◆ **TASK DESCRIPTION**: The response should hold each line from the entries below where "following" is found.

Stored data
■ ■ ■
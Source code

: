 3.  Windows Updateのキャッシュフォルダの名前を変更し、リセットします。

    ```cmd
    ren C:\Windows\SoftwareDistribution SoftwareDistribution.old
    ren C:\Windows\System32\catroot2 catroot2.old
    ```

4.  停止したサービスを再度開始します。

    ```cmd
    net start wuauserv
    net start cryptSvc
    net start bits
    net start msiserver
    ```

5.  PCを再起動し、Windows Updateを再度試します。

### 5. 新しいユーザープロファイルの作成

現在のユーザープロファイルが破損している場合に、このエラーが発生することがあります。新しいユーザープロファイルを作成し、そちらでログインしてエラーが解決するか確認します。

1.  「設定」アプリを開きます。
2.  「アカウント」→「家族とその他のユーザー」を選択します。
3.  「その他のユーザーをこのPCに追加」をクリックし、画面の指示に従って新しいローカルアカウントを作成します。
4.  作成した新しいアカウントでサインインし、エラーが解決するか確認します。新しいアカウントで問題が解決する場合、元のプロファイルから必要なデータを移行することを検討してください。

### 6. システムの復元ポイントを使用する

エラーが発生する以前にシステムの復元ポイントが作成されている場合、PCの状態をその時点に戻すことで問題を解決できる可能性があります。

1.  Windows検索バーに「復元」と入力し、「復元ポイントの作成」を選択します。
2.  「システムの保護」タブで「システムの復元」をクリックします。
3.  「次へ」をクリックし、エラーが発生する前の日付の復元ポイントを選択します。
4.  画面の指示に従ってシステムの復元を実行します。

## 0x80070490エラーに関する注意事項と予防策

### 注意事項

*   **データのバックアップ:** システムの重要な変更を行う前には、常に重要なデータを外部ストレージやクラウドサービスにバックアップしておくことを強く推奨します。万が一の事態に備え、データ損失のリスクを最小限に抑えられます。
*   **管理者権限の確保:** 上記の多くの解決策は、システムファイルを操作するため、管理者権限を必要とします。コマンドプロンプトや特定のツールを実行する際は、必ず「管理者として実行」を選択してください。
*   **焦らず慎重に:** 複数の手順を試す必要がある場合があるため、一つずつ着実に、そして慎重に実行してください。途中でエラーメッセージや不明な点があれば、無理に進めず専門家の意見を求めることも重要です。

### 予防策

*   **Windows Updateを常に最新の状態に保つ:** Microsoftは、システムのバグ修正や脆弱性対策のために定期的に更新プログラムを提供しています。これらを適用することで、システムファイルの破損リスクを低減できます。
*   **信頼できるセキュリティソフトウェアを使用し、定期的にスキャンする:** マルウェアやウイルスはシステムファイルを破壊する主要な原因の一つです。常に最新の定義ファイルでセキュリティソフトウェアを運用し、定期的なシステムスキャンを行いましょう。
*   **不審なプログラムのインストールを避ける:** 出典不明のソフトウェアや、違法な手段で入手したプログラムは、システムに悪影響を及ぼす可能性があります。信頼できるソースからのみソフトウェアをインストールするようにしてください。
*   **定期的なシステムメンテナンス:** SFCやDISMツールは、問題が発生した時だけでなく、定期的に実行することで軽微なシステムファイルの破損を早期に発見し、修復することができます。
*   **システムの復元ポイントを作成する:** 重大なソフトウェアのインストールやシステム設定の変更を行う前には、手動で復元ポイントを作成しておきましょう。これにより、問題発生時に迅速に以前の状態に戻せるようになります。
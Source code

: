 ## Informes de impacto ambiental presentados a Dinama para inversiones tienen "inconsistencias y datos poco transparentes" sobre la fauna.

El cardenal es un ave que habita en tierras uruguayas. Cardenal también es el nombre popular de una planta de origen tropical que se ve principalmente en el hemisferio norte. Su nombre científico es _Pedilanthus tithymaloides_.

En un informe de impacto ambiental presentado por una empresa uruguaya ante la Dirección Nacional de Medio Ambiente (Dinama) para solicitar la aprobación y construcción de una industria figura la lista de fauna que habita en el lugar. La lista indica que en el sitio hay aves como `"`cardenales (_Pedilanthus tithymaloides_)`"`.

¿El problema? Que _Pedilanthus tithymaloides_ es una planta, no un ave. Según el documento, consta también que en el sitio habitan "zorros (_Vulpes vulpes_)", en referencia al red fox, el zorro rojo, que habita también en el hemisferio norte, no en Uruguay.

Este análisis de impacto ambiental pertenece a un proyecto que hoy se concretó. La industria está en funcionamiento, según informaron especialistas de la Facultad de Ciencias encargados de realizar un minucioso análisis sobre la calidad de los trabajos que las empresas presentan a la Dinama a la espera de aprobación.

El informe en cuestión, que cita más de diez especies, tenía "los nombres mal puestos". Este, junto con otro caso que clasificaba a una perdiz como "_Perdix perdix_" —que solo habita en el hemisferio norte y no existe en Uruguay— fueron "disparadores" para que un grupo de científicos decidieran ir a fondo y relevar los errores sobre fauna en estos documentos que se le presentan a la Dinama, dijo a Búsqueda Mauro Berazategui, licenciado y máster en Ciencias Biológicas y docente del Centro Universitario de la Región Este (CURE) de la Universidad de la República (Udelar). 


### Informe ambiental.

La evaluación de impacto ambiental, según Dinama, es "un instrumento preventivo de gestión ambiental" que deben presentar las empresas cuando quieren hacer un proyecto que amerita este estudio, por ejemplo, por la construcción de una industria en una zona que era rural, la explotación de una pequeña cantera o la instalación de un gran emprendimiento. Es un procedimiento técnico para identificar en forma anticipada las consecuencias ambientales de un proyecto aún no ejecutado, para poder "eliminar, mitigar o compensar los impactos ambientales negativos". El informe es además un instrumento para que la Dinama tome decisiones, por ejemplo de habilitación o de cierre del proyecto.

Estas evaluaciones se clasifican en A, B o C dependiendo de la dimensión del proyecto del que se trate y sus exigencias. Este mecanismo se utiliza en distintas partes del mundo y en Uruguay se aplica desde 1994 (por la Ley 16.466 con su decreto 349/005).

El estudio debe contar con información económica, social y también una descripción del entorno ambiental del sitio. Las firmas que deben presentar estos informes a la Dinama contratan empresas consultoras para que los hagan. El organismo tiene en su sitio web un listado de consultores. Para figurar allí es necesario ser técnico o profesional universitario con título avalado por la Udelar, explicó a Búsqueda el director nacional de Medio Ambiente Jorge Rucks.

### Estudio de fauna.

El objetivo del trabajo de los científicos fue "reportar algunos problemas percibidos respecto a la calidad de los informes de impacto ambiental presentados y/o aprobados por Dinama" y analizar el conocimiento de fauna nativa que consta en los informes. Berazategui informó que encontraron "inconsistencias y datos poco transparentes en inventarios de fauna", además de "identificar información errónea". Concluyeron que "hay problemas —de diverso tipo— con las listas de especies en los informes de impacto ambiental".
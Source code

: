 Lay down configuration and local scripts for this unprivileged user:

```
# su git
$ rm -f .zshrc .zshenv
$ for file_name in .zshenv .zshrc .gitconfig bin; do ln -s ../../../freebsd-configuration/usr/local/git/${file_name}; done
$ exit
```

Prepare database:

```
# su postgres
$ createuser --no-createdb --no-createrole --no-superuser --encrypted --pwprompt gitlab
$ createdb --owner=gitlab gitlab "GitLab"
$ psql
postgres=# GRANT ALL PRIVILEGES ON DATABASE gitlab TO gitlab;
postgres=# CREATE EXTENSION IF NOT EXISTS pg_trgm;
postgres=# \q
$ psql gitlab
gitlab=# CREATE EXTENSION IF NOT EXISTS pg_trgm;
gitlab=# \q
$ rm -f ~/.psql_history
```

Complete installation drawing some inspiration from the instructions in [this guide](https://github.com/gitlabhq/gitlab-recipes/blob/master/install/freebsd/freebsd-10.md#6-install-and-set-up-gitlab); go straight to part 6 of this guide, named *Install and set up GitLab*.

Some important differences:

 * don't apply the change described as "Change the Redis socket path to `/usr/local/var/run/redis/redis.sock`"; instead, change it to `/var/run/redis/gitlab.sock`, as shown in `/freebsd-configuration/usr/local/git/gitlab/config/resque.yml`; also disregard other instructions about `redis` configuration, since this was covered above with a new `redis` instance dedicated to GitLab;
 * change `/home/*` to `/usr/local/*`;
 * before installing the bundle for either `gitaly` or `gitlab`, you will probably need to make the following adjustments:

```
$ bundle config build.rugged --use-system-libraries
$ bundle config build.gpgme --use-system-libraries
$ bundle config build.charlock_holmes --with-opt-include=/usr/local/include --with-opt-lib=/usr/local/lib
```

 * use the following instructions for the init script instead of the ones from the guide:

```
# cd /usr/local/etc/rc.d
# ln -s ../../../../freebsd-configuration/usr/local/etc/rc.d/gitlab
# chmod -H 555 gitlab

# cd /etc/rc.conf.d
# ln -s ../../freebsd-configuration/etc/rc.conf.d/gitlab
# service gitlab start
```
■ ■ ■
◆ **SOLUTION**:
 * before installing the bundle for either `gitaly` or `gitlab`, you will probably need to make the following adjustments:
 * use the following instructions for the init script instead of the ones from the guide:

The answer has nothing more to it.